**Problem to solve:**
Going through the records that follow, please count the lines with "replace" in them and give only the count.

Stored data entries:
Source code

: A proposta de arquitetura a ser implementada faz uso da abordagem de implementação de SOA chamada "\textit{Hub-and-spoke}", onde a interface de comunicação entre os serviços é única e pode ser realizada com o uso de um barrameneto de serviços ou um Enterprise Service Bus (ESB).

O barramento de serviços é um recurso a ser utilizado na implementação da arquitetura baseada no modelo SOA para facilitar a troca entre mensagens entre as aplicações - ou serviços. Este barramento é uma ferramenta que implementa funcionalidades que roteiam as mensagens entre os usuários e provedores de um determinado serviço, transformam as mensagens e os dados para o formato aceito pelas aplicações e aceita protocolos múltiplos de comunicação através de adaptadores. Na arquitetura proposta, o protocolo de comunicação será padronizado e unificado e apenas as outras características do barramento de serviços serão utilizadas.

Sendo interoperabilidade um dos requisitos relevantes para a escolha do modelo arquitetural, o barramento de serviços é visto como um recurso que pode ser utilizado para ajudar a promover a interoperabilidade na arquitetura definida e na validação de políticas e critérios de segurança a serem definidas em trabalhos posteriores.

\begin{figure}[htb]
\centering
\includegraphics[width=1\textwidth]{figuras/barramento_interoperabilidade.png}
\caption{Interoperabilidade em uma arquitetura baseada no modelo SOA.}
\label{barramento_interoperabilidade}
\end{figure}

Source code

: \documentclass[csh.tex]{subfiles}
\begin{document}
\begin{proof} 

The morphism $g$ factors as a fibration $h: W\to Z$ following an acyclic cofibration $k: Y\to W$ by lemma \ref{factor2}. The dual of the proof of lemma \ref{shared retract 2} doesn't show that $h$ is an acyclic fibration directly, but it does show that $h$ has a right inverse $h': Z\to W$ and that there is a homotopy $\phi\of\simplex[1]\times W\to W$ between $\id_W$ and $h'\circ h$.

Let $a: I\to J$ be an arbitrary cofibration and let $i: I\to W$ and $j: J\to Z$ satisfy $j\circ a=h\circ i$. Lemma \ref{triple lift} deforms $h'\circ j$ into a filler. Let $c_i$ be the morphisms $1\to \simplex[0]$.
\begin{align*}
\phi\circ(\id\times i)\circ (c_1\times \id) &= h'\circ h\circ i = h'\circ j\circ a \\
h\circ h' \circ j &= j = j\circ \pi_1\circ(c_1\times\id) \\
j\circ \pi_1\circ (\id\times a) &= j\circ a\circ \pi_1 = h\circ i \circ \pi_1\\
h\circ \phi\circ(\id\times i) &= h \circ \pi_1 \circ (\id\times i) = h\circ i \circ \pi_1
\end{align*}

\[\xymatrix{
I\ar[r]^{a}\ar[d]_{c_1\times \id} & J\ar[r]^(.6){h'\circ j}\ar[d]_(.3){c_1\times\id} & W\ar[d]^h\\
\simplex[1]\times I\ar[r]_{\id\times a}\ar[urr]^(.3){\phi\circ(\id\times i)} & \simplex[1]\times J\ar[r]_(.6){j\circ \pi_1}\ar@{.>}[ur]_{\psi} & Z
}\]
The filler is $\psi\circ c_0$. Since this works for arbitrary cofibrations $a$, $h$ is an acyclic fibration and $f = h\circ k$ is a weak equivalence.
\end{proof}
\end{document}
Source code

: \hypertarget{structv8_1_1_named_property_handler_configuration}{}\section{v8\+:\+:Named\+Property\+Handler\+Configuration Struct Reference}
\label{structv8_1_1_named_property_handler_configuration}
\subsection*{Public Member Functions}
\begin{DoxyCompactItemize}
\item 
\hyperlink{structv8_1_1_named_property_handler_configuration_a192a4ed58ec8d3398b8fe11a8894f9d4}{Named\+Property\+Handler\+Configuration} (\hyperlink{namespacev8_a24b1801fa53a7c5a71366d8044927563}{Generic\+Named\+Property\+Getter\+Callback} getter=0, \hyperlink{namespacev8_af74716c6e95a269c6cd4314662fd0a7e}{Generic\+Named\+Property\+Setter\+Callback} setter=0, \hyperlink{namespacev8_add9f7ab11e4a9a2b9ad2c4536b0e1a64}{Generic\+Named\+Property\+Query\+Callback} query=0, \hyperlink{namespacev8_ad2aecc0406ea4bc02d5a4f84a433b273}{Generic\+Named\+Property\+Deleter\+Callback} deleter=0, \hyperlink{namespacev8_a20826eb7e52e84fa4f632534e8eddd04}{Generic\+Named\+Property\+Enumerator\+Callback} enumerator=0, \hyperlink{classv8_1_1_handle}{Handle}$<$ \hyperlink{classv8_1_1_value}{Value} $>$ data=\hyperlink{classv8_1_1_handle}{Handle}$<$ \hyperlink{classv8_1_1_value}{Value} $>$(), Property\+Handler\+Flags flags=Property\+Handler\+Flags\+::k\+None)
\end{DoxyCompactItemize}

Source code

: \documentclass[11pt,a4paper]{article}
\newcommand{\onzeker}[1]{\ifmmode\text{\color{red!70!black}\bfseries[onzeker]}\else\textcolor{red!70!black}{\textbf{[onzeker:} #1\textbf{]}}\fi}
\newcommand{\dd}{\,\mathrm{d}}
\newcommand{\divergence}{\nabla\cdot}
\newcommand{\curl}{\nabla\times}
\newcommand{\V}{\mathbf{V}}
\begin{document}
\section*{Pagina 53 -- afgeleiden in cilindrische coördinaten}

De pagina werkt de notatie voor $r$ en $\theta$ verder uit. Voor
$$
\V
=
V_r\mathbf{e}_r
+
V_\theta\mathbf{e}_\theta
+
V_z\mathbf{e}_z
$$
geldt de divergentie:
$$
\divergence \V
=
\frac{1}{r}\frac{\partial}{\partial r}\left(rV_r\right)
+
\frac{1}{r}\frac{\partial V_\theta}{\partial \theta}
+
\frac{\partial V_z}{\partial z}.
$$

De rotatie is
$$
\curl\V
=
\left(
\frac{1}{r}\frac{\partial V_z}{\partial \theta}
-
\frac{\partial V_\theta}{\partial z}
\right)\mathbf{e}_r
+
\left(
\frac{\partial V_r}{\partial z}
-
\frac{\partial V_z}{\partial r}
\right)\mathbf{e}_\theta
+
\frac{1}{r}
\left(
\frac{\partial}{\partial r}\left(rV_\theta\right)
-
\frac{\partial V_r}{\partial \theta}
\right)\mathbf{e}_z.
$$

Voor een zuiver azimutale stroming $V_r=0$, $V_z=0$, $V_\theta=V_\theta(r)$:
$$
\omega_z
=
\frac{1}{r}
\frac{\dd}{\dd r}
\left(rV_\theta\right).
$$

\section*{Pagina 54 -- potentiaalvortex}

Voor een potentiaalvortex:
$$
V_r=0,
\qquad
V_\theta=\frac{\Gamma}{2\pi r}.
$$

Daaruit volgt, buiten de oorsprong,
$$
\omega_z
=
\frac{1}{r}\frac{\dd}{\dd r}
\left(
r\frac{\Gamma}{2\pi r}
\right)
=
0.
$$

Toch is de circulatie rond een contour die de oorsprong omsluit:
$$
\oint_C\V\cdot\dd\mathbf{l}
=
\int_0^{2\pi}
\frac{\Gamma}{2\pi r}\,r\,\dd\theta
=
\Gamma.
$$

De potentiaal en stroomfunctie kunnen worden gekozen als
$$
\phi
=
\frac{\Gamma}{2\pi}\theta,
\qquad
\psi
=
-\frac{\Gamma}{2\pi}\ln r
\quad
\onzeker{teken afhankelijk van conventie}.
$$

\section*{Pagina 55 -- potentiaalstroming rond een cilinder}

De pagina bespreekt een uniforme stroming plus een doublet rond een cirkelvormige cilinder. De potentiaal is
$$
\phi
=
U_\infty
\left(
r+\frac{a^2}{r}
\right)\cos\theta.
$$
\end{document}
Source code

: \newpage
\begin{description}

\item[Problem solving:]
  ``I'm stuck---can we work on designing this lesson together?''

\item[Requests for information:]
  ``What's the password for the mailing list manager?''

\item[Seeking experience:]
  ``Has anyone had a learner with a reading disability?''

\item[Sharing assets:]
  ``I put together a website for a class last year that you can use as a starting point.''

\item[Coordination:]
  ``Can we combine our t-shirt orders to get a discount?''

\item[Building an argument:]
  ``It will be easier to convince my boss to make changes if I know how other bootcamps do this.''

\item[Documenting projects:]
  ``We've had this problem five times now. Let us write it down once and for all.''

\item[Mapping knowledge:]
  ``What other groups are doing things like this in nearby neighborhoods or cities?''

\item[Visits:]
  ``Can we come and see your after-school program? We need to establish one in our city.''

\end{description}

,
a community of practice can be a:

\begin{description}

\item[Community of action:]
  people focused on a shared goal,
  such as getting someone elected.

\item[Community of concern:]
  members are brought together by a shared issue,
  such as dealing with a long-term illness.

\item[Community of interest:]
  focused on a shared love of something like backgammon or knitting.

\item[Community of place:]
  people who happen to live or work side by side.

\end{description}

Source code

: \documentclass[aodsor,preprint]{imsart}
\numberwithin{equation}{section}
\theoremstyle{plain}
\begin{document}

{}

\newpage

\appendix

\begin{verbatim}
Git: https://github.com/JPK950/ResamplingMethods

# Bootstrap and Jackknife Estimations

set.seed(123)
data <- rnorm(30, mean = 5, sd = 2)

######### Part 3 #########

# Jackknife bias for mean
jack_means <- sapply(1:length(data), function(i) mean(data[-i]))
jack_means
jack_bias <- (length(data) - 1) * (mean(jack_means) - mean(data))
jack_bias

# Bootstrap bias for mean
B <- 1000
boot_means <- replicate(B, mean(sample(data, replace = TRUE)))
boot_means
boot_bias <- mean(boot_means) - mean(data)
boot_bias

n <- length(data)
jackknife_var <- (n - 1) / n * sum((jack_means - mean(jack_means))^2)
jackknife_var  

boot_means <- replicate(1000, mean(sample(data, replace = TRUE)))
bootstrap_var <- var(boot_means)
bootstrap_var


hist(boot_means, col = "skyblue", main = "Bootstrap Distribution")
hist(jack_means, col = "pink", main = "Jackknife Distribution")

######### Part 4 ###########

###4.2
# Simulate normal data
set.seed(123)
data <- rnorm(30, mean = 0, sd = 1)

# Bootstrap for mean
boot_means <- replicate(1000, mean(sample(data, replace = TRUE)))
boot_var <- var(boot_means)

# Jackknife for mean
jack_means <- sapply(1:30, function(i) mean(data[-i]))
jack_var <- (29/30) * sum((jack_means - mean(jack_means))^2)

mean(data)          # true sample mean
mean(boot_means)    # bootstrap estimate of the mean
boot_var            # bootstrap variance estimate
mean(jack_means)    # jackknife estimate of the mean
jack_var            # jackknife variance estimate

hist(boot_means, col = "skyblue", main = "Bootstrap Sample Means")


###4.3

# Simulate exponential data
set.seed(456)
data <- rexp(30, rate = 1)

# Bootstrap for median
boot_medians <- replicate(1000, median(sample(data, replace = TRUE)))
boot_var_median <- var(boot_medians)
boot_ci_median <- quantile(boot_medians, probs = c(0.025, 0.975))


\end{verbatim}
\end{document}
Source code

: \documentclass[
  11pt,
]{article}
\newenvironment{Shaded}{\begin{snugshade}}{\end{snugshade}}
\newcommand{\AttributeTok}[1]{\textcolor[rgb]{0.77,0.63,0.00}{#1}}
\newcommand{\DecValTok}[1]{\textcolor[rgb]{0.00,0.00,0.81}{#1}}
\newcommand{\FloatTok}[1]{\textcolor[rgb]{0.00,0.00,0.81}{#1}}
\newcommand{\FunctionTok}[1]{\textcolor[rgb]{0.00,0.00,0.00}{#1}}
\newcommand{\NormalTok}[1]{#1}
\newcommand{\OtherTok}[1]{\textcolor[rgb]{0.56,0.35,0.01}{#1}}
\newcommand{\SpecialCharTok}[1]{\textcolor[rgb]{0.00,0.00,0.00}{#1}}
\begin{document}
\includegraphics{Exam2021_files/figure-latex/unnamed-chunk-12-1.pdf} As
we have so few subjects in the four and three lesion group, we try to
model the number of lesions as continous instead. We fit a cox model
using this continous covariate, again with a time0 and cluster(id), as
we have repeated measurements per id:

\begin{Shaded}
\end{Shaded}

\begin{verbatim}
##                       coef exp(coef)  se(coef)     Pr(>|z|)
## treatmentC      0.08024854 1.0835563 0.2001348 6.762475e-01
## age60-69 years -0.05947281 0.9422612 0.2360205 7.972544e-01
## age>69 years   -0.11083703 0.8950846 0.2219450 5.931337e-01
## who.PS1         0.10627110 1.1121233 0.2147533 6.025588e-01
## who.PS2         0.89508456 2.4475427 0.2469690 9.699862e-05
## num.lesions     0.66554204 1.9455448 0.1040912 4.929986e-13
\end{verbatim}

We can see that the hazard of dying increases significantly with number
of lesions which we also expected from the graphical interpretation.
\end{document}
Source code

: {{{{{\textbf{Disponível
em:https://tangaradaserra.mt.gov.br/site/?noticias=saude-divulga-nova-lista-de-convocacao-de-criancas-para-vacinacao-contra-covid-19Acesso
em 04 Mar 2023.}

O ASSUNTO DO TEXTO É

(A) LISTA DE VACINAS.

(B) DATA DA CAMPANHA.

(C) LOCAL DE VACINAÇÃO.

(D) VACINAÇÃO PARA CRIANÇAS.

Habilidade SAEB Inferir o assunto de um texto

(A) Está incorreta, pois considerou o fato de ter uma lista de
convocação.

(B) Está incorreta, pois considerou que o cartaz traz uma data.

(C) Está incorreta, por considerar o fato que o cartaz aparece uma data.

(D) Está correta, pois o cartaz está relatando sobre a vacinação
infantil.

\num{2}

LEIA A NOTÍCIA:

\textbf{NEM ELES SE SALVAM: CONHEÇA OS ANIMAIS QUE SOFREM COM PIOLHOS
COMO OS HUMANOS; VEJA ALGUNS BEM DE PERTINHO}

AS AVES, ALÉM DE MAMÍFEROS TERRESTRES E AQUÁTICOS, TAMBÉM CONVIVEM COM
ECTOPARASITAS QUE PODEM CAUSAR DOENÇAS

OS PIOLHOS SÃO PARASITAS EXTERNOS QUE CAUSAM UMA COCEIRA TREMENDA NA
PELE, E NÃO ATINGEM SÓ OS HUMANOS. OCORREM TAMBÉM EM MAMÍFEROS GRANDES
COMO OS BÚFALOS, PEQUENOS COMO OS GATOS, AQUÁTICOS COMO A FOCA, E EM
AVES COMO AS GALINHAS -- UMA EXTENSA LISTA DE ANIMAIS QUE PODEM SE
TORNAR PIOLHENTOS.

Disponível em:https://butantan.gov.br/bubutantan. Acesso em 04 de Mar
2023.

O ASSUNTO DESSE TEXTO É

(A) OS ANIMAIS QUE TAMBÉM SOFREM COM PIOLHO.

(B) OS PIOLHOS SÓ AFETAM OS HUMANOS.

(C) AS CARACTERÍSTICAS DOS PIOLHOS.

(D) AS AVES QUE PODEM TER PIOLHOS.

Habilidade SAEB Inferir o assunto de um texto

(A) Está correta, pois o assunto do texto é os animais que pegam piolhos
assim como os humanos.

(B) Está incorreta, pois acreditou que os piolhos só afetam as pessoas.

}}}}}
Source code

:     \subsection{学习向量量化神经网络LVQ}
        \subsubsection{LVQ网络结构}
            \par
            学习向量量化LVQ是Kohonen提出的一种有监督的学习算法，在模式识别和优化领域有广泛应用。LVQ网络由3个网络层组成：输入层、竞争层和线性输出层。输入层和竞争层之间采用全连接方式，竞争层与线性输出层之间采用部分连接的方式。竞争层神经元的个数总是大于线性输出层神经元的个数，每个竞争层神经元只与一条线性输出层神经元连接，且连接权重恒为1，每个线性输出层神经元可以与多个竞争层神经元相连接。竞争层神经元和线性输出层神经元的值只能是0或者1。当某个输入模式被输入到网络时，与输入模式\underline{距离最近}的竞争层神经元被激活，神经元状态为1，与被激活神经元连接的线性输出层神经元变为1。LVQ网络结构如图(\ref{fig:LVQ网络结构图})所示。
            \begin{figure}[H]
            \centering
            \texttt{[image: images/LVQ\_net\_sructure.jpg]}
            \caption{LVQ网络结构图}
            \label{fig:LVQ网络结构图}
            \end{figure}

**Exercise answer:**
4